There are many who claim that Cheaper Than Dirt, along with other retailers of ammo, are price gouging. I disagree. This is simple supply and demand at work. There is even an old joke about it:
A woman pulls into a gas station and tells the clerk “I can’t believe that you are selling gas for $4 a gallon! That’s price gouging! Why, the station down the street is selling gas for only $2 a gallon!”
The clerk replies, “So why don’t you go get your gas there?”
The woman says, “They are out of gas.”
The clerk then replies, “Ha! When I am out of gas, I sell it for $1 a gallon!”

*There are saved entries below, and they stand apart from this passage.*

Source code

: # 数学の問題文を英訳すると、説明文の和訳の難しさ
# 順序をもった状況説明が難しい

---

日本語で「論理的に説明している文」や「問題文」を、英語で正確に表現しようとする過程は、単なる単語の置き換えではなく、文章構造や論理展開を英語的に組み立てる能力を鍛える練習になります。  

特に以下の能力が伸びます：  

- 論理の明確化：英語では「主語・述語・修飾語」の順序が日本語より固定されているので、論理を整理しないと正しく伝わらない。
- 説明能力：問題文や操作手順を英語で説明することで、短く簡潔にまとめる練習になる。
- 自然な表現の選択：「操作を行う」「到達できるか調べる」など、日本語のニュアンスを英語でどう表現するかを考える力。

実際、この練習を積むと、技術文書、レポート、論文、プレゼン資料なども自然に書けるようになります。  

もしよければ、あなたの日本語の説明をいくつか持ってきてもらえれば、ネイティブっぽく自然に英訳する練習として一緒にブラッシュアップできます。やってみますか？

Let’s say that you are a dealer who normally buys ammo at $4 a box and sells for $8. The massive demand hits, and all 1,000 boxes of your ammo quickly sells out. You have 700 customers demanding more.
You call suppliers, and they have a limited supply. He tells you that he has 500 boxes, but they tell you that they will only sell you 50. If there was a rule about only selling for $8 a box, the story would end here with 650 of your customers having to look elsewhere for ammo.
Or you can offer your supplier $8 a box for all 500 of the boxes he has in his inventory. So you make the offer and put the 500 boxes up for sale at $12 a box. Those 500 sell out at that price, and now because of the shortage, you have 500 more customers in a panic who are willing to pay more, but you don’t have any more.
So you get creative and begin calling around, offering distributors $10 a box for any ammo they have. There isn’t any. The suppliers begin calling the factory, offering double the normal wholesale price for any ammo they can get. The factory begins paying their workers overtime, because the added price means that they can now afford the increased cost of production.
Now the wholesalers have gotten more ammo, but the wholesale price is now $12 a box. You pay it, and put it up for sale to your customers at $16 a box.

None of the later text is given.